I was lucky
enough to see The Lone Ranger before we moved to Japan when I was a kid. No TV, no films for three years. I remember being fascinated with Tonto, who
was a much more interesting character in my eyes. Probably that’s where my fascination with
Indians began. When we returned to the States three years later and went
directly to visit my grandparents in Georgia, I remember practically the first thing she said was "You have to see this new program on Sunday night. It’s Bonanza,
about a widower with three sons and a ranch in Nevada.” It’s the only TV program I remember except
for “Wild, Wild West” that I watched with any regularity for the next four
years we were in the States. After
moving to Turkey, we were once again TV-less and dependent for films on
the Embassy. (Lots of Ingmar Bergman,
French films in French, etc. like the Les Parapluies de Cherbourge.) Now and then, they’d show a classic western
like Ride the High Country or The Searchers.

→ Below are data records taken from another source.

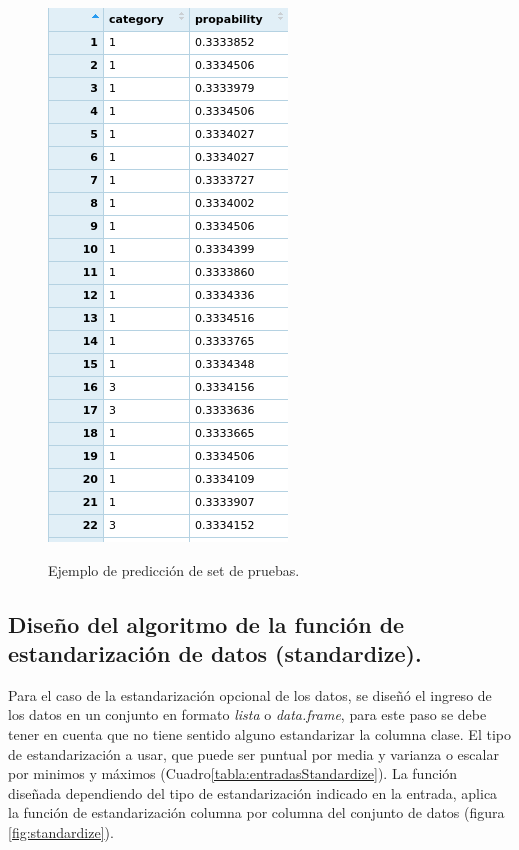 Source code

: \begin{figure}[h!]
	\caption{Ejemplo de predicción de set de pruebas.}
	\centering
	\includegraphics[scale=0.8]{outputTesting.png}
	\label{fig:outputTesting}
\end{figure}

\subsection{Diseño del algoritmo de la función de estandarización de datos (standardize).}

	Para el caso de la estandarización opcional de los datos, se diseñó el ingreso de los datos en un conjunto en formato \textit{lista} o \textit{data.frame}, para este paso se debe tener en cuenta que no tiene sentido alguno estandarizar la columna clase. El tipo de estandarización a usar, que puede ser puntual por media y varianza o escalar por minimos y máximos (Cuadro\ref{tabla:entradasStandardize}). La función diseñada dependiendo del tipo de estandarización indicado en la entrada, aplica la función de estandarización columna por columna del conjunto de datos (figura \ref{fig:standardize}).\\
	

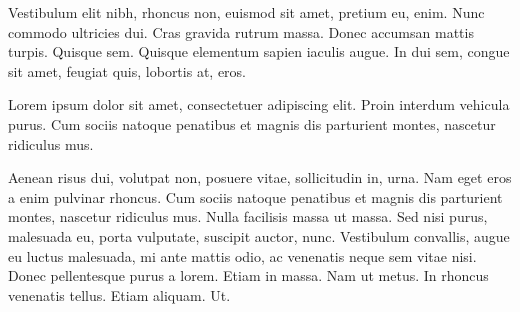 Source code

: \begin{center}
\begin{minipage}{.8\textwidth}
\begin{mdframed}
Vestibulum elit nibh, rhoncus non, euismod sit amet, pretium eu, enim. Nunc
commodo ultricies dui. Cras gravida rutrum massa. Donec accumsan mattis turpis.
Quisque sem. Quisque elementum sapien iaculis augue. In dui sem, congue sit
amet, feugiat quis, lobortis at, eros.

Lorem ipsum dolor sit amet, consectetuer adipiscing elit. Proin interdum
vehicula purus. Cum sociis natoque penatibus et magnis dis parturient montes,
nascetur ridiculus mus.

Aenean risus dui, volutpat non, posuere vitae, sollicitudin in, urna. Nam eget
eros a enim pulvinar rhoncus. Cum sociis natoque penatibus et magnis dis
parturient montes, nascetur ridiculus mus. Nulla facilisis massa ut massa. Sed
nisi purus, malesuada eu, porta vulputate, suscipit auctor, nunc. Vestibulum
convallis, augue eu luctus malesuada, mi ante mattis odio, ac venenatis neque
sem vitae nisi. Donec pellentesque purus a lorem. Etiam in massa. Nam ut metus.
In rhoncus venenatis tellus. Etiam aliquam. Ut.


\end{mdframed} \end{minipage} \end{center}

\vspace*{\fill} 
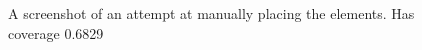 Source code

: \documentclass{article}
\begin{document}
\begin{figure}
  \caption{A screenshot of an attempt at manually placing the elements. Has coverage 0.6829}
  \label{fig:Dynamic Placement 2}
\end{figure}

\end{document}
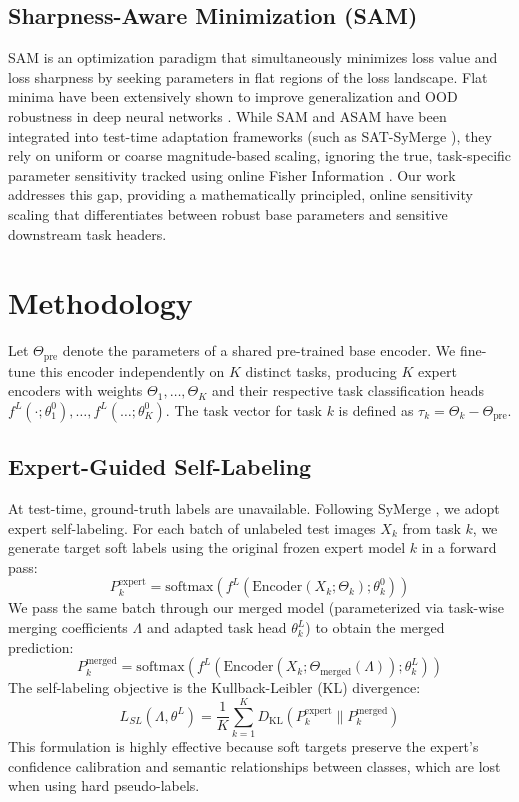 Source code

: \documentclass{article}
\begin{document}
\subsection{Sharpness-Aware Minimization (SAM)}
SAM \cite{foret21sam} is an optimization paradigm that simultaneously minimizes loss value and loss sharpness by seeking parameters in flat regions of the loss landscape. Flat minima have been extensively shown to improve generalization and OOD robustness in deep neural networks \cite{cha21swad}. While SAM and ASAM have been integrated into test-time adaptation frameworks (such as SAT-SyMerge \cite{sata26tta}), they rely on uniform or coarse magnitude-based scaling, ignoring the true, task-specific parameter sensitivity tracked using online Fisher Information \cite{sbf26fisher}. Our work addresses this gap, providing a mathematically principled, online sensitivity scaling that differentiates between robust base parameters and sensitive downstream task headers.

\section{Methodology}
\label{sec:method}
Let $\Theta_{\text{pre}}$ denote the parameters of a shared pre-trained base encoder. We fine-tune this encoder independently on $K$ distinct tasks, producing $K$ expert encoders with weights $\Theta_1, \dots, \Theta_K$ and their respective task classification heads $f^L(\cdot; \theta^0_1), \dots, f^L(\dots; \theta^0_K)$. The task vector for task $k$ is defined as $\tau_k = \Theta_k - \Theta_{\text{pre}}$.

\subsection{Expert-Guided Self-Labeling}
At test-time, ground-truth labels are unavailable. Following SyMerge \cite{jung26symerge}, we adopt expert self-labeling. For each batch of unlabeled test images $X_k$ from task $k$, we generate target soft labels using the original frozen expert model $k$ in a forward pass:
\begin{equation}
    P^{\text{expert}}_k = \text{softmax}(f^L(\text{Encoder}(X_k; \Theta_k); \theta^0_k))
\end{equation}
We pass the same batch through our merged model (parameterized via task-wise merging coefficients $\Lambda$ and adapted task head $\theta^L_k$) to obtain the merged prediction:
\begin{equation}
    P^{\text{merged}}_k = \text{softmax}(f^L(\text{Encoder}(X_k; \Theta_{\text{merged}}(\Lambda)); \theta^L_k))
\end{equation}
The self-labeling objective is the Kullback-Leibler (KL) divergence:
\begin{equation}
    L_{SL}(\Lambda, \theta^L) = \frac{1}{K}\sum_{k=1}^K D_{\text{KL}}(P^{\text{expert}}_k \parallel P^{\text{merged}}_k)
\end{equation}
This formulation is highly effective because soft targets preserve the expert's confidence calibration and semantic relationships between classes, which are lost when using hard pseudo-labels.
\end{document}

I consciously chose to watch the westerns I’d missed (like She Wore a Yellow Ribbon, Comanchero) and the new ones that were
grittier, like Valdez is Coming, Hondo,
Johnny Two Hats (with Gregory Peck!),
The Man Who Loved Cat Dancing, and anything set in the West, when I was in
college.
My four
years at Ft. Leavenworth, where my dad was an instructor, were the longest I lived in one place. Ft. Leavenworth is loaded with history (we
lived in the original house where Gen. George Armstrong Custer and his wife Libby did), from the
1840s onward. Wagon ruts from the
pioneers still ran along the banks of the Missouri River, close to our historic
house. My basic understanding of
American history came from those four years in a place that was pretty central
to the American Westward expansion.
And then came college in the Blue Ridge Mountains, and a paper on the Western as a uniquely American genre. Game on.